> _WHAT YOU HAVE TO DO_
From the data below, return the exact lines starting at the line containing "superficie muestra surcos" and ending at the line containing "carta se dobla", both included, and nothing else.

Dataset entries

..............................

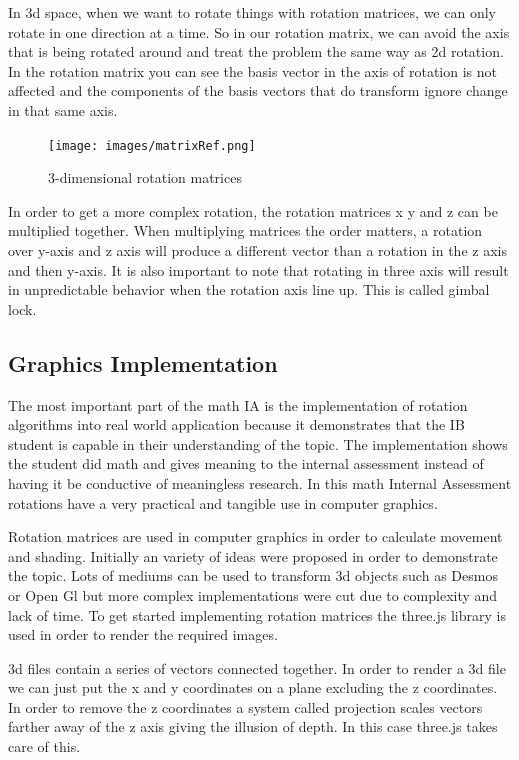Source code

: In 3d space, when we want to rotate things with rotation matrices, we can only rotate in one direction at a time. So in our rotation matrix, we can avoid the axis that is being rotated around and treat the problem the same way as 2d rotation. In the rotation matrix you can see the basis vector in the axis of rotation is not affected and the components of the basis vectors that do transform ignore change in that same axis.

\begin{figure}[ht]\centering %
	\texttt{[image: images/matrixRef.png]}
	\caption{3-dimensional rotation matrices}
	\label{fig:3dTransformationDiagram}
\end{figure}

In order to get a more complex rotation, the rotation matrices x y and z can be multiplied together. When multiplying matrices the order matters, a rotation over y-axis and z axis will produce a different vector than a rotation in the z axis and then y-axis. It is also important to note that rotating in three axis will result in unpredictable behavior when the rotation axis line up. This is called gimbal lock.

\subsection{Graphics Implementation}
\hspace{\parindent}%
The most important part of the math IA is the implementation of rotation algorithms into real world application because it demonstrates that the IB student is capable in their understanding of the topic. The implementation shows the student did math and gives meaning to the internal assessment instead of having it be conductive of meaningless research. In this math Internal Assessment rotations have a very practical and tangible use in computer graphics. 

Rotation matrices are used in computer graphics in order to calculate movement and shading. Initially an variety of ideas were proposed in order to demonstrate the topic. Lots of mediums can be used to transform 3d objects such as Desmos or Open Gl but more complex implementations were cut due to complexity and lack of time. To get started implementing rotation matrices the three.js library is used in order to render the required images.

3d files contain a series of vectors connected together. In order to render a 3d file we can just put the x and y coordinates on a plane excluding the z coordinates. In order to remove the z coordinates a system called projection scales vectors farther away of the z axis giving the illusion of depth. In this case three.js takes care of this.

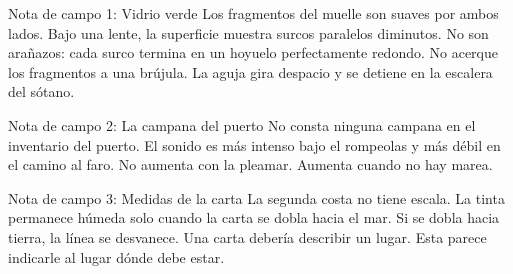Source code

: \begin{fieldnote}{Nota de campo 1: Vidrio verde}
Los fragmentos del muelle son suaves por ambos lados. Bajo una lente, la
superficie muestra surcos paralelos diminutos. No son arañazos: cada surco
termina en un hoyuelo perfectamente redondo. No acerque los fragmentos a una
brújula. La aguja gira despacio y se detiene en la escalera del sótano.
\end{fieldnote}

\begin{fieldnote}{Nota de campo 2: La campana del puerto}
No consta ninguna campana en el inventario del puerto. El sonido es más
intenso bajo el rompeolas y más débil en el camino al faro. No aumenta con
la pleamar. Aumenta cuando no hay marea.
\end{fieldnote}

\begin{fieldnote}{Nota de campo 3: Medidas de la carta}
La segunda costa no tiene escala. La tinta permanece húmeda solo cuando la
carta se dobla hacia el mar. Si se dobla hacia tierra, la línea se desvanece.
Una carta debería describir un lugar. Esta parece indicarle al lugar dónde
debe estar.
\end{fieldnote}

..............................

> _TASK RESPONSE_
superficie muestra surcos paralelos diminutos. No son arañazos: cada surco
termina en un hoyuelo perfectamente redondo. No acerque los fragmentos a una
brújula. La aguja gira despacio y se detiene en la escalera del sótano.
\end{fieldnote}

\begin{fieldnote}{Nota de campo 2: La campana del puerto}
No consta ninguna campana en el inventario del puerto. El sonido es más
intenso bajo el rompeolas y más débil en el camino al faro. No aumenta con
la pleamar. Aumenta cuando no hay marea.
\end{fieldnote}

\begin{fieldnote}{Nota de campo 3: Medidas de la carta}
La segunda costa no tiene escala. La tinta permanece húmeda solo cuando la
carta se dobla hacia el mar. Si se dobla hacia tierra, la línea se desvanece.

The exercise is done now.